Sunday, March 30, 2008

bye bye dream finally come true

I'm done being pissed. It seemed that last week people worked hard to piss me off and all the crap from business politics boiled up to a steamming point resulting in an angry blog post.
Working in a start-up which is getting more and more competitive by the minute (considering that we pretty much are under the gun - the next product we launch needs to work or hasta la vista), people's aggressive behaviors and personal agendas are in full effect. These behaviors are particularly true with sales people. If you compare them to troops, they are the front line. They are the ones that get killed first, the ones that take the most risk and the ones that are the most aggressive (and stupid: why would you wanna be in the front line, when you can be much safer further back?). So in the midst of raging offensives (the launch of new products), they are hyped up and quick to snap. Quick to put the blame on other people. Quick to fire their guns.
In my case, I have to defend myself on a daily basis. They turn their guns on marketing any chance they get. They forget I'm the Air Force, I prepare the ground for them. They want me to be the Air Force, the Navy and the Army. I can never do enough. I am never good enough.
And why in the world did I chose war for the analogy????
Anyway. Where they really, I mean really rubbed my the wrong way, is when they left a message on Mr. Beautiful's voicemail to inform him that he was no longer invited to move to Boston.
A few weeks ago, everyone who didn't work out of the Boston office got let go.
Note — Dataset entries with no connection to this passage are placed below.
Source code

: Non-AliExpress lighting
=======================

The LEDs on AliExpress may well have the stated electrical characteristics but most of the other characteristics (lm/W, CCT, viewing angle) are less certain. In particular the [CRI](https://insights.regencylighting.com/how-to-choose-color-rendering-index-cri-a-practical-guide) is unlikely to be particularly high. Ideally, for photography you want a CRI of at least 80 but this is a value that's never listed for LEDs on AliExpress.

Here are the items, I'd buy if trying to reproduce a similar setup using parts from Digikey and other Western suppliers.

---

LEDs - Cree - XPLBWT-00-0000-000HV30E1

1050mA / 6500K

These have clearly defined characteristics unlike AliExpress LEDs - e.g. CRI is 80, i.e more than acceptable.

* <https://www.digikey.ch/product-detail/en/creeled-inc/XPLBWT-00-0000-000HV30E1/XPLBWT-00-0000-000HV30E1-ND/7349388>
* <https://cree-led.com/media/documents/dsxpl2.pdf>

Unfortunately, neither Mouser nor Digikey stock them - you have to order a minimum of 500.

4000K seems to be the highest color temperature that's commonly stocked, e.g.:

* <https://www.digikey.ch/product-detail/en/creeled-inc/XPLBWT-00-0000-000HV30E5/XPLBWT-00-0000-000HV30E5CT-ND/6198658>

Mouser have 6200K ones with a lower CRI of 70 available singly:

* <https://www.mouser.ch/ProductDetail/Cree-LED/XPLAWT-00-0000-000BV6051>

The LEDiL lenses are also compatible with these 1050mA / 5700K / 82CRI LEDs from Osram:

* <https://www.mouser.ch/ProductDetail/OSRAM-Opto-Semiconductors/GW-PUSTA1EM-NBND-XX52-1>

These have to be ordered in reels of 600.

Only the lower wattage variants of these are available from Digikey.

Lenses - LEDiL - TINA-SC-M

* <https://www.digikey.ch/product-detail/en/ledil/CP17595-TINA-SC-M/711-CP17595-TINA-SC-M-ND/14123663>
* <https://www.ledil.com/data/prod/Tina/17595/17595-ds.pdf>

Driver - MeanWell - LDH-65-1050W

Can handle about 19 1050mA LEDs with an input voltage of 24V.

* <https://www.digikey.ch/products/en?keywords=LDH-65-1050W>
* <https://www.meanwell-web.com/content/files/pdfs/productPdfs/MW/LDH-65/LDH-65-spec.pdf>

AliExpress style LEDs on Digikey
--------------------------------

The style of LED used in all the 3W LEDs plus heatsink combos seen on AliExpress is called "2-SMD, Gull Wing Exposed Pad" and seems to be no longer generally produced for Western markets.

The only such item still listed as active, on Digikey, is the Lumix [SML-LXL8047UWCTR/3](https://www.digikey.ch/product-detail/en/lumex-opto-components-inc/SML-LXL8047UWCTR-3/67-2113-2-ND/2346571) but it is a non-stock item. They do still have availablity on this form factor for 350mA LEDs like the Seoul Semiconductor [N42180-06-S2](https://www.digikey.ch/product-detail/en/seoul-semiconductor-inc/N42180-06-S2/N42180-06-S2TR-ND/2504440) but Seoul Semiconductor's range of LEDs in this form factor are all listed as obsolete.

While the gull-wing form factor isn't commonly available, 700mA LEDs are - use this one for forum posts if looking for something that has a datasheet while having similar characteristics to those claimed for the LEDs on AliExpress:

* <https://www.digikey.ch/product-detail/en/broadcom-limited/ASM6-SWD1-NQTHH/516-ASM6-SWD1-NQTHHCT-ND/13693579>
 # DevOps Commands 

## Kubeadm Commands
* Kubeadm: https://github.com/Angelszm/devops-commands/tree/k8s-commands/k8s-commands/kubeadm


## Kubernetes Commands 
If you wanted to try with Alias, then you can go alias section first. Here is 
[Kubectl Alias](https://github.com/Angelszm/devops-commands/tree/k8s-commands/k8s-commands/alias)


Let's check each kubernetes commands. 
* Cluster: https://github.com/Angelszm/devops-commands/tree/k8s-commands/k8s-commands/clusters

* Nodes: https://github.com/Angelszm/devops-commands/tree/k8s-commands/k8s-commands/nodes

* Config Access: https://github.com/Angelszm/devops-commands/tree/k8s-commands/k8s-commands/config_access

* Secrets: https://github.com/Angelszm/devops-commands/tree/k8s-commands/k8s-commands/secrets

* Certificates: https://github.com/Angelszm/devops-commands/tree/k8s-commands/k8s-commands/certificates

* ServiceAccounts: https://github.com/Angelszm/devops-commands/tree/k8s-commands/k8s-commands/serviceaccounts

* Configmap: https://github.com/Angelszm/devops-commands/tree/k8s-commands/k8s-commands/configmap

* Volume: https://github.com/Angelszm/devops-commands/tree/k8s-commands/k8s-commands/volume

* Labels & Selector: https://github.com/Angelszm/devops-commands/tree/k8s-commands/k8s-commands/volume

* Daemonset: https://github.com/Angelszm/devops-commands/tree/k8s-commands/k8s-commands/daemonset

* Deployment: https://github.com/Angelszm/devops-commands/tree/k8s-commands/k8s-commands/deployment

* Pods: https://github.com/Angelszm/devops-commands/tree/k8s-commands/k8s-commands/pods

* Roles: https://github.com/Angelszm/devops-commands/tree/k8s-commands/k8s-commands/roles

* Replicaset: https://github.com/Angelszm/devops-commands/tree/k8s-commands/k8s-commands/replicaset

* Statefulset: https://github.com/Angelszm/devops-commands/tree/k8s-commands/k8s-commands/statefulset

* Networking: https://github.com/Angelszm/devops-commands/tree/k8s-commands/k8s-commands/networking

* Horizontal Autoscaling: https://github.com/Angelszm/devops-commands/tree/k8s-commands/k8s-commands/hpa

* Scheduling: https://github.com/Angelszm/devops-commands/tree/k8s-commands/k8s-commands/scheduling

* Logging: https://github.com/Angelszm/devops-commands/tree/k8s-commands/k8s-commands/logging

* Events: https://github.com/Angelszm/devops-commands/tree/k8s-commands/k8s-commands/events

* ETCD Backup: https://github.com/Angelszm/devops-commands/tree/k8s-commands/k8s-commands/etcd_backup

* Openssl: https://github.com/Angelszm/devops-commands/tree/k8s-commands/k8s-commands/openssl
The reasoning behind it made sense in a way. We want to build a team and we need more people in the Boston office to work together for the success of the company. Sad perspective for the two guys that got left behind. Sad reality of the business world. The one I have not come to terms with.
Mr. Beautiful works out of Texas so he was next on the line, but it was decided that he was a valuable enough asset to the company and he was asked to move to Boston. He of course accepted, seeing the opportunity of the move for his career. (And to get closer to me, I'm hoping - I'll get back to that.)
This week, somehow, out of the blue, it seems like, they left him a message - a message on his voicemail!!! - to let him know that they had changed their minds. It would cost too much to move him. He'll do just fine out of Texas.
Here goes his confidence... How is that for job security?
When they asked him, I was so happy. Finally our chance. Finally we would be able to date and get a fresh start at a relationship.
We never even brought up the subject because there was this apprehension. On my end, I didn't want to jinx myself. Retrospectively, I was right to take it easy, but I must have jinxed myself nonetheless by just thinking about it.
Now I don't know. I try not think about it, about what will happen with us.